Where the fixes actually land

There are genuinely useful structural changes, and there are changes that look like fixes but mostly shift the problem around.

PR size limits: Enforcing PR size limits (e.g., no PR over 400 lines except for mechanical changes) is one of the highest-impact interventions. It compresses review cycles because smaller PRs are triaged faster. The practical friction is that some genuinely large changes are hard to decompose — the team has to build the habit of stacking smaller PRs and using draft PRs for work-in-progress.

Review load balancing: Removing manual reviewer assignment in favor of code ownership-aware load balancing reduces the concentration problem. This doesn't mean removing experts from required-reviewer lists; it means distributing the routine reviews across a broader set of qualified engineers.

Automated pre-triage: If an automated tool handles the first pass — checking for style consistency, obvious patterns, missing error handling — reviewers spend their attention on what the automation can't catch: architectural intent, correctness of complex logic, risk assessment on data migrations. The review latency on the human-meaningful parts of a PR is lower when reviewers aren't also scanning for trailing whitespace and inconsistent naming.

Fixing CI reliability: Flaky tests are a silent PR age multiplier. An organization that invests in test stability often sees PR cycle time drop more than they expect, because a significant fraction of PR aging was caused by engineers waiting out flaky CI runs. This is less glamorous than tooling investments but often has higher ROI on PR throughput.

The signal in the tail

The 48-hour cutoff matters because it correlates with behavioral shifts. PRs that are still open after 48 hours are disproportionately likely to: be abandoned rather than merged (the author moved on or the work became stale), accumulate unresolved comment threads, and require a fresh review pass because the codebase shifted under them.

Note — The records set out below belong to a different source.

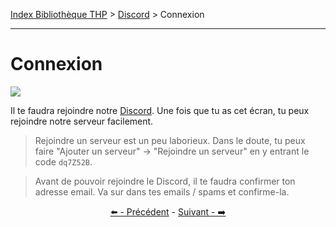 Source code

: [Index Bibliothèque THP](https://github.com/TheHackingProject/bibliotheque-THP/wiki) > [Discord](https://github.com/TheHackingProject/bibliotheque-THP/wiki/sommaire_discord) > Connexion

___

# Connexion

![](https://i.imgur.com/QBWigvE.png)

Il te faudra rejoindre notre [Discord](https://discord.gg/dq7Z52B). Une fois que tu as cet écran, tu peux rejoindre notre serveur facilement.

>Rejoindre un serveur est un peu laborieux. Dans le doute, tu peux faire "Ajouter un serveur" -> "Rejoindre un serveur" en y entrant le code `dq7Z52B`.

>Avant de pouvoir rejoindre le Discord, il te faudra confirmer ton adresse email. Va sur dans tes emails / spams et confirme-la.


<div align="center">

[⬅️ - Précédent](https://github.com/TheHackingProject/bibliotheque-THP/wiki/email) - [Suivant - ➡️](https://github.com/TheHackingProject/bibliotheque-THP/wiki/telecharger_discord)

</div>
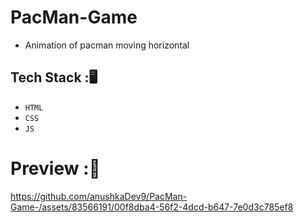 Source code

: # PacMan-Game 
- Animation of pacman moving horizontal 
## Tech Stack :🖥️
- `HTML`<br/>
- `CSS`<br/>
- `JS`<br/>
# Preview :🎥
https://github.com/anushkaDev9/PacMan-Game-/assets/83566191/00f8dba4-56f2-4dcd-b647-7e0d3c785ef8

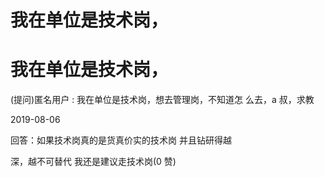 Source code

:# 我在单位是技术岗，

# 我在单位是技术岗，

(提问)匿名用户 : 我在单位是技术岗，想去管理岗，不知道怎 么去，a 叔，求教

2019-08-06

回答：如果技术岗真的是货真价实的技术岗 并且钻研得越

深，越不可替代 我还是建议走技术岗(0 赞) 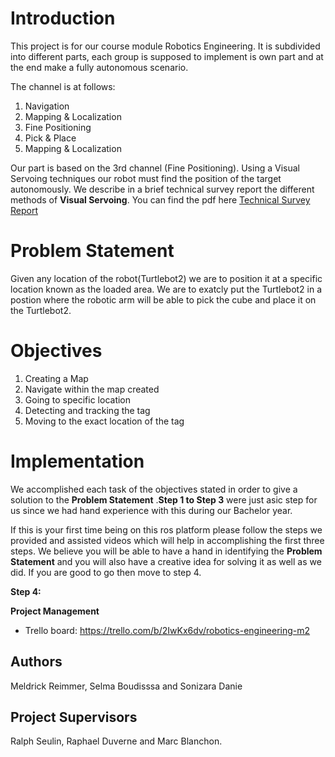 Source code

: # Introduction

This project is for our course module Robotics Engineering. 
It is subdivided into different parts, each group is supposed to implement is own part and at the end make a fully autonomous scenario. 

The channel is at follows:
1. Navigation
2. Mapping & Localization
3. Fine Positioning 
4. Pick & Place
5. Mapping & Localization

Our part is based on the 3rd channel (Fine Positioning). Using a Visual Servoing techniques our robot must find the position of the target autonomously.
We describe in a brief technical survey report the different methods of **Visual Servoing**. You can find the pdf here [Technical Survey Report](https://github.com/brown4eva/RoboticsEngineeringProject_FinePositioning/tree/master/TechnicalSurveyReport) 

# Problem Statement
Given any location of the robot(Turtlebot2) we are to position it at a specific location known as the loaded area. We are to exatcly put the Turtlebot2 in a postion where the robotic arm will be able to pick the cube and place it on the Turtlebot2.

# Objectives
1. Creating  a Map
2. Navigate within the map created 
3. Going to specific location 
4. Detecting and tracking the tag
5. Moving to the exact location of the tag

# Implementation
We accomplished each task of the objectives stated in order to give a solution to the **Problem Statement** .**Step 1 to Step 3** were just asic step for us since we had hand experience with this during our Bachelor year.

If this is your first time being on this ros platform please follow the steps we provided and assisted videos which will help in accomplishing the first three steps. We believe you will be able to have a hand in identifying the **Problem Statement** and you will also have a creative idea for solving it as well as we did. If you are good to go then move to step 4.

**Step 4:**







 

**Project Management**
- Trello board: https://trello.com/b/2IwKx6dv/robotics-engineering-m2

## Authors
Meldrick Reimmer, Selma Boudisssa and Sonizara Danie


## Project Supervisors
Ralph Seulin, Raphael Duverne and Marc Blanchon.
 


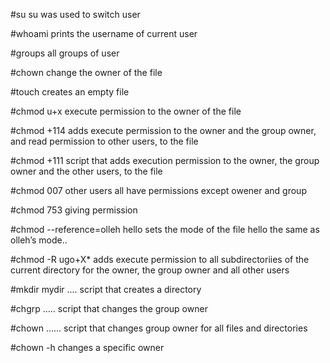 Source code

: #su
su was used to switch user

#whoami
prints the username of current user

#groups
all groups of user

#chown 
change the owner of the file

#touch
creates an empty file

#chmod u+x
execute permission to the owner of the file

#chmod +114
adds execute permission to the owner and the group owner, and read permission to other users, to the file

#chmod +111
script that adds execution permission to the owner, the group owner and the other users, to the file

#chmod 007 
other users all have permissions except owener and group

#chmod 753
giving permission

#chmod --reference=olleh hello
sets the mode of the file hello the same as olleh’s mode..

#chmod -R ugo+X*
adds execute permission to all subdirectoriies of the current directory for the owner, the group owner and all other users

#mkdir mydir ....
script that creates a directory

#chgrp .....
script that changes the group owner

#chown ......
script that changes group owner for all files and directories 

#chown -h
changes a specific owner
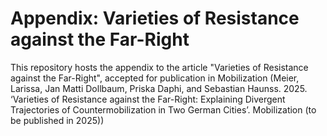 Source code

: # Appendix: Varieties of Resistance against the Far-Right

This repository hosts the appendix to the article "Varieties of Resistance against the Far-Right", accepted for publication in Mobilization (Meier, Larissa, Jan Matti Dollbaum, Priska Daphi, and Sebastian Haunss. 2025. ‘Varieties of Resistance against the Far-Right: Explaining Divergent Trajectories of Countermobilization in Two German Cities’. Mobilization (to be published in 2025))
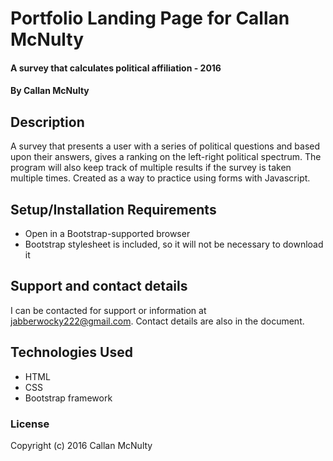 # Portfolio Landing Page for Callan McNulty

#### A survey that calculates political affiliation - 2016

#### By Callan McNulty

## Description

A survey that presents a user with a series of political questions and based upon their answers, gives a ranking on the left-right political spectrum. The program will also keep track of multiple results if the survey is taken multiple times. Created as a way to practice using forms with Javascript.

## Setup/Installation Requirements

* Open in a Bootstrap-supported browser
* Bootstrap stylesheet is included, so it will not be necessary to download it

## Support and contact details

I can be contacted for support or information at jabberwocky222@gmail.com.
Contact details are also in the document.

## Technologies Used

* HTML
* CSS
* Bootstrap framework

### License

Copyright (c) 2016 Callan McNulty
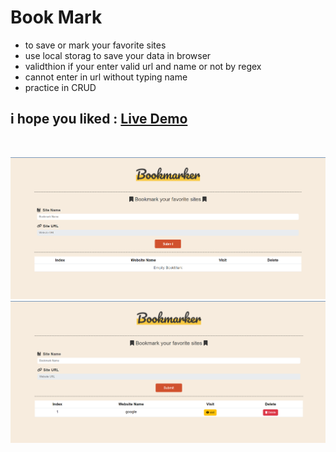 # Book Mark 

- to save or mark your favorite sites
- use local storag to save your data in browser
- validthion if your enter valid url and name or not by regex
- cannot enter in url without typing name
- practice in CRUD 


## i hope you liked : [Live Demo](https://65b48b781cb9134f10e8c1ee--stunning-biscotti-a966a7.netlify.app/)
<br>

![img](https://github.com/HasanOmarHasan/Bookmark/blob/main/1.png)
![img](https://github.com/HasanOmarHasan/Bookmark/blob/main/%D9%84%D9%82%D8%B7%D8%A9%20%D8%B4%D8%A7%D8%B4%D8%A9%202024-01-27%20065156.png "live")
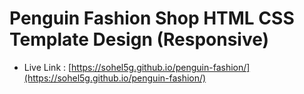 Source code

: # Penguin Fashion Shop HTML CSS Template Design (Responsive)


- Live Link : [https://sohel5g.github.io/penguin-fashion/](https://sohel5g.github.io/penguin-fashion/)
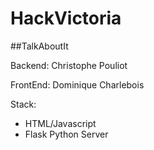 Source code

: # HackVictoria


##TalkAboutIt


Backend: Christophe Pouliot


FrontEnd: Dominique Charlebois


Stack: 

* HTML/Javascript
* Flask Python Server

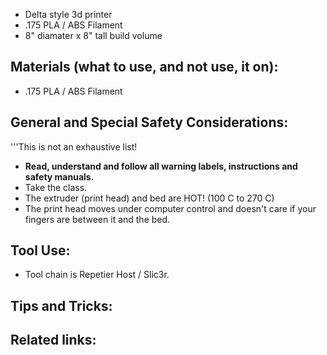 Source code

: -   Delta style 3d printer
-   .175 PLA / ABS Filament
-   8" diamater x 8" tall build volume

Materials (what to use, and not use, it on):
--------------------------------------------

-   .175 PLA / ABS Filament

General and Special Safety Considerations:
------------------------------------------

'''This is not an exhaustive list!

-   **Read, understand and follow all warning labels, instructions and safety manuals.**
-   Take the class.
-   The extruder (print head) and bed are HOT! (100 C to 270 C)
-   The print head moves under computer control and doesn't care if your fingers are between it and the bed.

Tool Use:
---------

-   Tool chain is Repetier Host / Slic3r.

Tips and Tricks:
----------------

Related links:
--------------
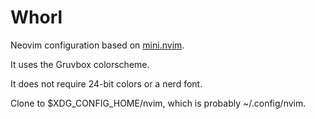 # Whorl

Neovim configuration based on [mini.nvim](https://github.com/echasnovski/mini.nvim).

It uses the Gruvbox colorscheme.

It does not require 24-bit colors or a nerd font.

Clone to $XDG_CONFIG_HOME/nvim, which is probably ~/.config/nvim.
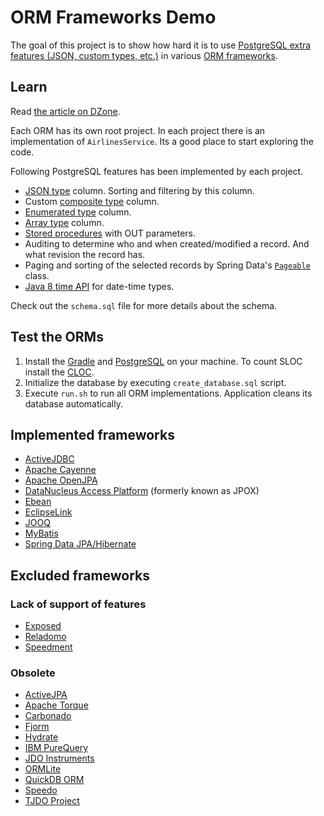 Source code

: # ORM Frameworks Demo

The goal of this project is to show how hard it is to use [PostgreSQL extra features (JSON, custom types, etc.)](#learn) in various [ORM frameworks](#implemented-frameworks).

## Learn

Read [the article on DZone](https://dzone.com/articles/best-java-orm-frameworks-for-postgresql).

Each ORM has its own root project. In each project there is an implementation of `AirlinesService`. Its a good place to start exploring the code.

Following PostgreSQL features has been implemented by each project.

* [JSON type](https://www.postgresql.org/docs/9.5/static/functions-json.html) column. Sorting and filtering by this column.
* Custom [composite type](https://www.postgresql.org/docs/9.5/static/rowtypes.html) column.
* [Enumerated type](https://www.postgresql.org/docs/current/static/datatype-enum.html) column.
* [Array type](https://www.postgresql.org/docs/9.5/static/arrays.html) column.
* [Stored procedures](https://www.postgresql.org/docs/9.5/static/plpgsql.html) with OUT parameters.
* Auditing to determine who and when created/modified a record. And what revision the record has.
* Paging and sorting of the selected records by Spring Data's [`Pageable`](http://docs.spring.io/spring-data/commons/docs/current/api/org/springframework/data/domain/Pageable.html) class.
* [Java 8 time API](http://www.oracle.com/technetwork/articles/java/jf14-date-time-2125367.html) for date-time types.

Check out the `schema.sql` file for more details about the schema.

## Test the ORMs

1. Install the [Gradle](http://gradle.org) and [PostgreSQL](https://www.postgresql.org) on your machine.
 To count SLOC install the [CLOC](https://github.com/AlDanial/cloc).
2. Initialize the database by executing `create_database.sql` script.
3. Execute `run.sh` to run all ORM implementations. Application cleans its database automatically.

## Implemented frameworks

* [ActiveJDBC](http://javalite.io/activejdbc)
* [Apache Cayenne](http://cayenne.apache.org)
* [Apache OpenJPA](http://openjpa.apache.org)
* [DataNucleus Access Platform](http://www.datanucleus.org) (formerly known as JPOX)
* [Ebean](http://ebean-orm.github.io)
* [EclipseLink](http://www.eclipse.org/eclipselink/)
* [JOOQ](http://www.jooq.org)
* [MyBatis](http://mybatis.org)
* [Spring Data JPA/Hibernate](http://projects.spring.io/spring-data-jpa/)

## Excluded frameworks

### Lack of support of features

* [Exposed](https://github.com/JetBrains/Exposed)
* [Reladomo](https://github.com/goldmansachs/reladomo)
* [Speedment](http://www.speedment.com)

### Obsolete

* [ActiveJPA](https://github.com/activejpa/activejpa)
* [Apache Torque](https://db.apache.org/torque/torque-4.0/index.html)
* [Carbonado](https://github.com/Carbonado/Carbonado)
* [Fjorm](https://github.com/mladenadamovic/fjorm/tree/master)
* [Hydrate](http://hydrate.sourceforge.net/Manual.html)
* [IBM PureQuery](http://www.ibm.com/developerworks/downloads/im/datastudiodev/?S_TACT=105AGX01&S_CMP=LP)
* [JDO Instruments](http://www.jdoinstruments.org)
* [ORMLite](http://ormlite.com)
* [QuickDB ORM](https://code.google.com/archive/p/quickdb/)
* [Speedo](http://speedo.ow2.org)
* [TJDO Project](http://tjdo.sourceforge.net)
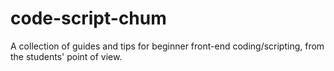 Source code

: # code-script-chum
A collection of guides and tips for beginner front-end coding/scripting, from the students' point of view.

If you track your own PR age distribution and find a bump or plateau in the 48–96 hour range, that's usually pointing to a specific bottleneck: a required reviewer who's overloaded, a CI job that regularly takes 2+ hours, or a class of PRs (cross-service changes, for example) that your process isn't designed to handle efficiently. The 48-hour mark is a diagnostic signal, not just an inconvenience.

The fix path is different for each root cause, but they share a common thread: reducing the time each PR sits waiting for action that doesn't require human judgment. Automated first-pass review, load-balanced reviewer assignment, PR size discipline, and CI reliability together can move the median down significantly — and moving the median has outsized impact on that right-tail where the real cost compounds.